| Supplied data |
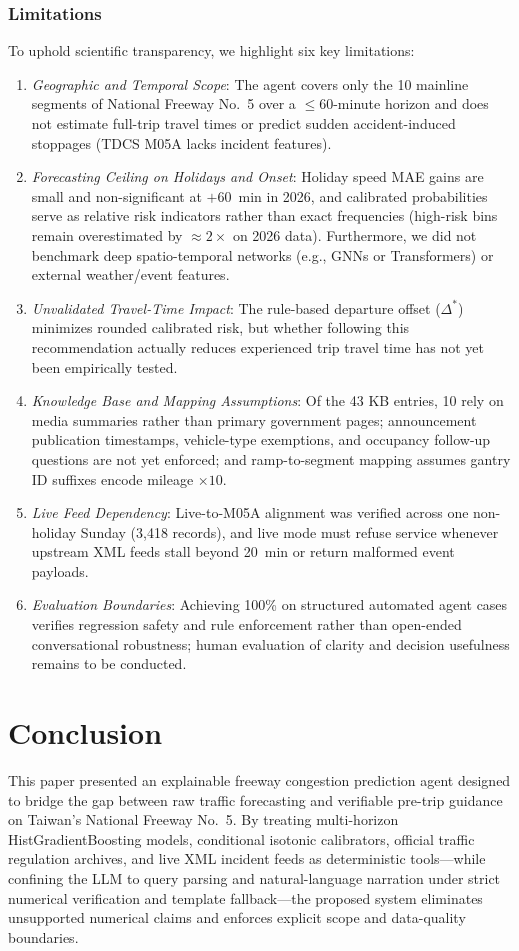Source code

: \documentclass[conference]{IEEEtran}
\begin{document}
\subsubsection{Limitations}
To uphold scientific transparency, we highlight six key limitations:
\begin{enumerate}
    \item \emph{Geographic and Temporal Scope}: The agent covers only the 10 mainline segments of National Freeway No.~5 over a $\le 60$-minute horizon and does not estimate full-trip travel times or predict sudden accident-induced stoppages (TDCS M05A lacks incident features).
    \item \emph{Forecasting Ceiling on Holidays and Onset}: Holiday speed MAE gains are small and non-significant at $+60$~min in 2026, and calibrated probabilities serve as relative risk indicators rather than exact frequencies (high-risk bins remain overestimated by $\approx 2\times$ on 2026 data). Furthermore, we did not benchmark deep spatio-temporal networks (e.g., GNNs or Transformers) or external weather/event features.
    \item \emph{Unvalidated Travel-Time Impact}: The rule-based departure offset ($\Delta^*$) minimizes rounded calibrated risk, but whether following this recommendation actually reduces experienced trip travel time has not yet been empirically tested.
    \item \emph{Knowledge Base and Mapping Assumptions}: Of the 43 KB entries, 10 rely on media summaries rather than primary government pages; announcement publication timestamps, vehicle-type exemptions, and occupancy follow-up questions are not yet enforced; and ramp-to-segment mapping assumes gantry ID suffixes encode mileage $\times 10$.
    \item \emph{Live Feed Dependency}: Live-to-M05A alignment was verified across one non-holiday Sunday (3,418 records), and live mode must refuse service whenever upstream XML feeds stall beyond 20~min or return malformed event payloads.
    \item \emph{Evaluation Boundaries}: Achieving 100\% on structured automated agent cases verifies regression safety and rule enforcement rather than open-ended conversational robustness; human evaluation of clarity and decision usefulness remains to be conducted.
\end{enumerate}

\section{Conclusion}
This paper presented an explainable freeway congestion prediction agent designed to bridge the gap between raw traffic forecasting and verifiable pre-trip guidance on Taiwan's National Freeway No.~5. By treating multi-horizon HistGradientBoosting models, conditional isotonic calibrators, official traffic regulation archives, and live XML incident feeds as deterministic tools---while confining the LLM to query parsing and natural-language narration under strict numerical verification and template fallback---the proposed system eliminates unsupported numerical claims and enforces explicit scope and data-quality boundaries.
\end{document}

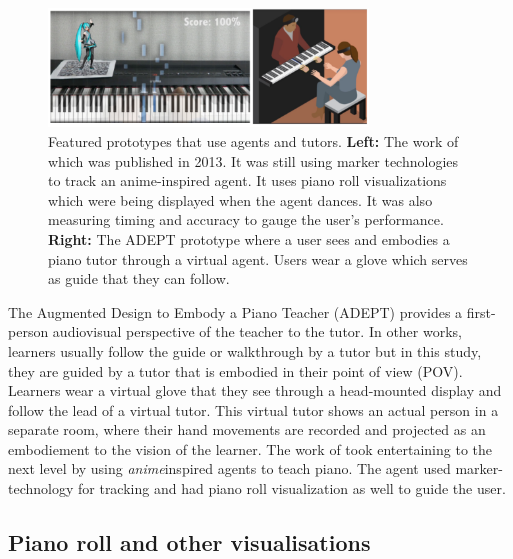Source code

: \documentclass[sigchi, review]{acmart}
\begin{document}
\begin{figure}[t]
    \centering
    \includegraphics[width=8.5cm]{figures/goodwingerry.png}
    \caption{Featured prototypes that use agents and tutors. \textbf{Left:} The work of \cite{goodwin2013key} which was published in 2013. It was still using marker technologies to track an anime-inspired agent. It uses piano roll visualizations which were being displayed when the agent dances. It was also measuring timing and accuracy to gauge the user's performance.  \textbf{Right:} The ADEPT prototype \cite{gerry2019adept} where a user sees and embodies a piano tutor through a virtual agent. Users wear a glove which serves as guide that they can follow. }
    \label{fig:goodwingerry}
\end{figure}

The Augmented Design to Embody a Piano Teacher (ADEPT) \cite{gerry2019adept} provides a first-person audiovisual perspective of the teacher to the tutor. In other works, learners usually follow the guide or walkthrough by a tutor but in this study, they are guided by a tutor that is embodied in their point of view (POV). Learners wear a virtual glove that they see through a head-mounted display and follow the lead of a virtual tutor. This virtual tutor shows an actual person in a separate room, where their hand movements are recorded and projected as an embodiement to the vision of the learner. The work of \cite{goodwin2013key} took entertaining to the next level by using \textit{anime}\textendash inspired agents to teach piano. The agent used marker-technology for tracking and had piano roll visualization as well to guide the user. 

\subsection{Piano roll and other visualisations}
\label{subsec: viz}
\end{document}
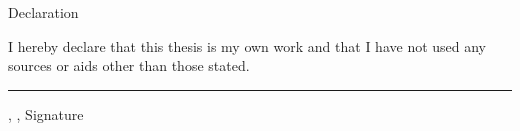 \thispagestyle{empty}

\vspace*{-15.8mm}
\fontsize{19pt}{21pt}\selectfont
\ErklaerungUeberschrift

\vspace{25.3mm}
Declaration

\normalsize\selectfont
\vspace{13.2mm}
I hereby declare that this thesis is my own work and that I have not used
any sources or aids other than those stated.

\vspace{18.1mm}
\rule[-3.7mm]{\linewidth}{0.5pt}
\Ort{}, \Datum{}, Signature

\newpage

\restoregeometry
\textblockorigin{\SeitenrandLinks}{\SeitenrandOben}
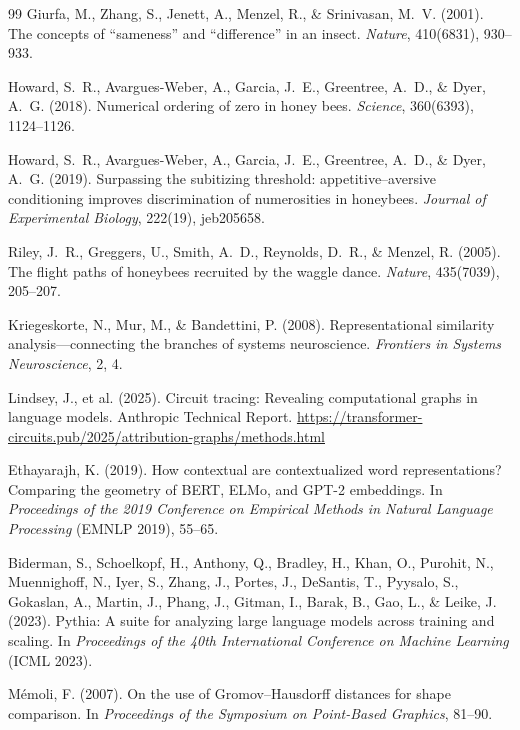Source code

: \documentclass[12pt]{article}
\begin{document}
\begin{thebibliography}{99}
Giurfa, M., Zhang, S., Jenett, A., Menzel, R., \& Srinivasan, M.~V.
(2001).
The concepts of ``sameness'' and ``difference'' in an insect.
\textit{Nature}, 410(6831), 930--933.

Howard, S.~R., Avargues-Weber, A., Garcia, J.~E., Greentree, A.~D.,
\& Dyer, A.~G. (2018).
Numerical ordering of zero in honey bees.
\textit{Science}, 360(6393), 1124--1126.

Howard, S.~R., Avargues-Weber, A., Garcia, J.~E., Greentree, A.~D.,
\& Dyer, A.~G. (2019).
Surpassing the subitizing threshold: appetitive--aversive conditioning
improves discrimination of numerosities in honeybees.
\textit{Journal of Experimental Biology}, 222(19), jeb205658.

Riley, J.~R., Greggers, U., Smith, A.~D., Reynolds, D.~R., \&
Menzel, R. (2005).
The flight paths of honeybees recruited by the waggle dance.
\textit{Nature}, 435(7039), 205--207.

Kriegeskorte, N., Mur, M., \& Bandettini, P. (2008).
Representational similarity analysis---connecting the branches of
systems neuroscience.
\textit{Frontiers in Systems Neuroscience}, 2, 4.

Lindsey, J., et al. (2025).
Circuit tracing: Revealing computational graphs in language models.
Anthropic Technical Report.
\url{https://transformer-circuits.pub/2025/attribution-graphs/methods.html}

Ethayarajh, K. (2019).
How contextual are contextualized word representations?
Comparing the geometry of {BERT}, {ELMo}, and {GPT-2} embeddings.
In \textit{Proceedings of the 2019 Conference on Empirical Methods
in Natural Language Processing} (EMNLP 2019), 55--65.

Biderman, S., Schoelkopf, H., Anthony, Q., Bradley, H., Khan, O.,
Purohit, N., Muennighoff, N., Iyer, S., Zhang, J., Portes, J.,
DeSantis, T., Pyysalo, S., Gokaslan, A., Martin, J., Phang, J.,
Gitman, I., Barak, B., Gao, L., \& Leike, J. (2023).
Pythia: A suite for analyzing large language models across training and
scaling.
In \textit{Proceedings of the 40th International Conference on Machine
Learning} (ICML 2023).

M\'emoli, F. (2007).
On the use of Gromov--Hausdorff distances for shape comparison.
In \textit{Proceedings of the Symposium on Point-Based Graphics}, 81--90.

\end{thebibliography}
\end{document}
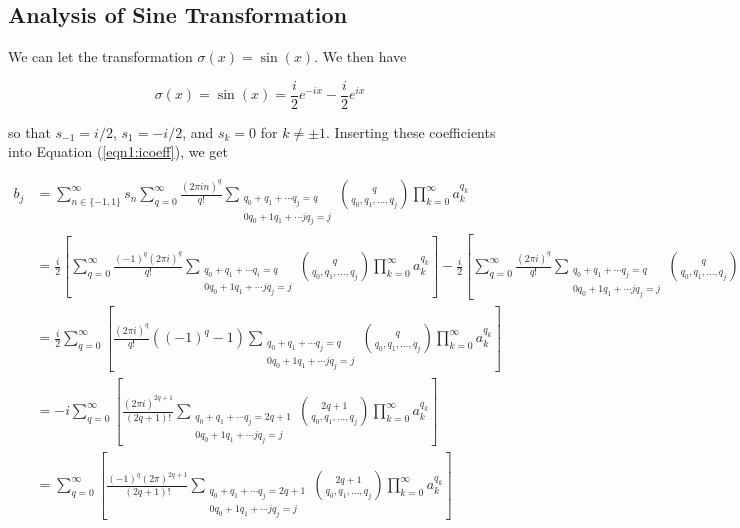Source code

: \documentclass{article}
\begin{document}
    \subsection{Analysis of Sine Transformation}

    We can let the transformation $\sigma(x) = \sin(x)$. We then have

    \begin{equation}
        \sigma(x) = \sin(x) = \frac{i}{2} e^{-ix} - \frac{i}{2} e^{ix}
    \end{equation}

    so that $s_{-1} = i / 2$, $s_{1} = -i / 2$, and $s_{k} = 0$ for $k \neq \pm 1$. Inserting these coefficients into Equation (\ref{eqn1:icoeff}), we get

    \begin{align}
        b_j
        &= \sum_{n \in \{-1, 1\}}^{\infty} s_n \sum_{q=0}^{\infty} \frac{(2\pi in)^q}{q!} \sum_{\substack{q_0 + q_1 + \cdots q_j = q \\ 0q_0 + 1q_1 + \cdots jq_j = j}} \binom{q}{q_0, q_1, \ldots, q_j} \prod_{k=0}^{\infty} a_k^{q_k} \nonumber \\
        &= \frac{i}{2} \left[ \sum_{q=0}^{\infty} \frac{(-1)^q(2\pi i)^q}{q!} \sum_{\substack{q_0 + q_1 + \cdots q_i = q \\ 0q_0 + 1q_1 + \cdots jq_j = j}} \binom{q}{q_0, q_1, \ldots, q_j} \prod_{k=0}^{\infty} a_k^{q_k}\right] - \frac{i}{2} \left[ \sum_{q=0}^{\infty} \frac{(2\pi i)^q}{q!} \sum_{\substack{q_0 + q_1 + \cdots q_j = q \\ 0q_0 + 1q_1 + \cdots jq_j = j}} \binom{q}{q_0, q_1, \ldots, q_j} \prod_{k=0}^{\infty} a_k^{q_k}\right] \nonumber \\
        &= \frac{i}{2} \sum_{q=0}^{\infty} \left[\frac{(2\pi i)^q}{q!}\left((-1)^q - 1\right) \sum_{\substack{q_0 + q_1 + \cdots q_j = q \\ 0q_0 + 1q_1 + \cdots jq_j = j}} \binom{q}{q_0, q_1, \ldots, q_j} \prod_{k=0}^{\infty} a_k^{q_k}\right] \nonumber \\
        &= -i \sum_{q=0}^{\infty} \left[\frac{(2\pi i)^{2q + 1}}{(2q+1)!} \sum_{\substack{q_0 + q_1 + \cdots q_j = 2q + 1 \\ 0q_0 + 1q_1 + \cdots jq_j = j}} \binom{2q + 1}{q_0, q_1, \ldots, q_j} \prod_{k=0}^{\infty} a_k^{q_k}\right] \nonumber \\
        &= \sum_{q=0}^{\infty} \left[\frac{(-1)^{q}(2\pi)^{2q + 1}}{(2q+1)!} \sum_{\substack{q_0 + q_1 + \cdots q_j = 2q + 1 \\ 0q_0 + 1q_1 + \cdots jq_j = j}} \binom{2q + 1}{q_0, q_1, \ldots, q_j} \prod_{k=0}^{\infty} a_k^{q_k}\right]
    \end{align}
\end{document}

| Problem to work on |
Only lines with the string "have" are wanted; please find each one in the listing and copy it.

| Task response |
I hereby declare that this thesis is my own work and that I have not used
    We can let the transformation $\sigma(x) = \sin(x)$. We then have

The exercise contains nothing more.